The scenario in the original post would likely be easy to solve, since there are only two top-level packages and one of them has an explicit version pin. It's therefore either obvious that it's the django-debug-toolbar that needs to be rolled back (since its dependencies cannot match the explicitly-specified ~=1.4.0) or there are only a few versions of Django ~= 1.4.0 to check.

Likely we would be able to develop a solver which would work well in most circumstances.  

A minor issue would be defining which of the possible solutions should be returned when there is more than one. In most cases, there will be one clear best solution. In the remaining cases, likely any of them can be returned; ideally the same one each time, to avoid spurious changes in the compiled requirements.txt (which would then trigger spurious CI builds and interleaved package versions which alternate upgrading different dependencies). That would require either a deterministic algorithm, or an explicit last-stage comparison with the previously-compiled requirements.txt so that the previous solution is returned if the new solution is no better.
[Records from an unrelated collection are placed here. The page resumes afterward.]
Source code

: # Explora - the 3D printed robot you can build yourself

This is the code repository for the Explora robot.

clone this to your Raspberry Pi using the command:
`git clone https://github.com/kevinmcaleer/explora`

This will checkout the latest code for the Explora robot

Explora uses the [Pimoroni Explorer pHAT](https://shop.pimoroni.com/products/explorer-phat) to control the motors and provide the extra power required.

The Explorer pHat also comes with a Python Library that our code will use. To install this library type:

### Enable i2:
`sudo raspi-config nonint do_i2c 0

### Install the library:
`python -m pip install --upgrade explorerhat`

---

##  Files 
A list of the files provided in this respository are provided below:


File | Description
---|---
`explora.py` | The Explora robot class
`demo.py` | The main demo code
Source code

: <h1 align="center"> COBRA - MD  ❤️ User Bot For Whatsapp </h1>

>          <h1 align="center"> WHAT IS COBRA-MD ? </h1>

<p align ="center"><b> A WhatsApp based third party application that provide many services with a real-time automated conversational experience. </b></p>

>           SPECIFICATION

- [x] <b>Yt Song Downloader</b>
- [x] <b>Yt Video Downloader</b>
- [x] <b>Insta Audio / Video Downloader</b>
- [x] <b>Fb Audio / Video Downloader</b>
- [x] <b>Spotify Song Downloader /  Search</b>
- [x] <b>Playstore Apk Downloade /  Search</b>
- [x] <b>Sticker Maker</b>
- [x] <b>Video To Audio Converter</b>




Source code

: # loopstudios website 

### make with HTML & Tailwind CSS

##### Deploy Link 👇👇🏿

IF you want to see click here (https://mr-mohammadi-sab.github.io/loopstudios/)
Behoston commented 3 years ago

Same problem with:

python-glanceclient==2.15.0
cryptography==2.4.2

glacier requires Pyopenssl>=17.0, but 20.0 picked as best candidate Pyopenssl 20.0 requires cryptography>=3.x

atugushev commented 2 years ago

Fixed with the new resolver from #1539:

Details ``` ❯ pip-compile --resolver backtracking # # This file is autogenerated by pip-compile with python 3.8 # To update, run: # # pip-compile --resolver=backtracking # django==1.4.22 # via # -r requirements.in # django-debug-toolbar django-debug-toolbar==1.3.2 # via -r requirements.in sqlparse==0.4.2 # via django-debug-toolbar ```
atugushev commented 2 years ago

This has been fixed in #1539 with the backtracking resolver, try pip-compile --resolver backtracking. The resolver is released as part of pip-tools v6.8.0. Please let us know if it doesn't resolve your issue. Thanks!